> **ASSIGNED TASK**
Each line of the data holding "begin" should be found and copied.

> **DATA EXCERPTS**
* * * * * * * * *

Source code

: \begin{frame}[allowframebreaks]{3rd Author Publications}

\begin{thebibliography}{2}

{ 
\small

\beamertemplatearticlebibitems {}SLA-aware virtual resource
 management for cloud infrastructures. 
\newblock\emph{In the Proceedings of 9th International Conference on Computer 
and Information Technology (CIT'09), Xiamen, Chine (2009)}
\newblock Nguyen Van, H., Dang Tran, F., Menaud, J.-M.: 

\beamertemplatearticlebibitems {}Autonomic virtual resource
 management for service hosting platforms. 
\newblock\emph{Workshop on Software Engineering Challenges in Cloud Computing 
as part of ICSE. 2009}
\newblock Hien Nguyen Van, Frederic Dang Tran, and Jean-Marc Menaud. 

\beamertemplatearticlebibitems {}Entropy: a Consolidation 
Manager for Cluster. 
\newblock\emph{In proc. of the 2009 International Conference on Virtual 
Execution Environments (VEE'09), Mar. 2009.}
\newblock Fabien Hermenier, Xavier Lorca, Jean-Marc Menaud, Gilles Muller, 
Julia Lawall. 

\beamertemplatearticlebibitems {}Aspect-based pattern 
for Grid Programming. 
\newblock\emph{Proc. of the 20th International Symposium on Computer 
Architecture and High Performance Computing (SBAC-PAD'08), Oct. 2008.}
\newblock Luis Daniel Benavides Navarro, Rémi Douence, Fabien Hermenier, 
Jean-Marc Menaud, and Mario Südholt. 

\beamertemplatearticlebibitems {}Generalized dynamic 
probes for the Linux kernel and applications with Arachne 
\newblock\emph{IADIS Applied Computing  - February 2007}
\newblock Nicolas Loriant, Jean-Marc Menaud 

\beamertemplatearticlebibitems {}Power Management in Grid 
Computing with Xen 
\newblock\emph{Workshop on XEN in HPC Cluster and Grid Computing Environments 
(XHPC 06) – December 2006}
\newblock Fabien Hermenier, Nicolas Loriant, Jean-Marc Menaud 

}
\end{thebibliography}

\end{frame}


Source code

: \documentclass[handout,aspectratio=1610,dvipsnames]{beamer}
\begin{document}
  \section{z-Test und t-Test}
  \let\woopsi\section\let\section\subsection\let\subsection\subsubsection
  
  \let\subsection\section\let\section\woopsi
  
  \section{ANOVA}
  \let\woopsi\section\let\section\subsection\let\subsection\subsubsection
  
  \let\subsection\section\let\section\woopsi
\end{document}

* * * * * * * * *

> **THE COMPLETED TASK**
: \begin{frame}[allowframebreaks]{3rd Author Publications}
\begin{thebibliography}{2}
\begin{document}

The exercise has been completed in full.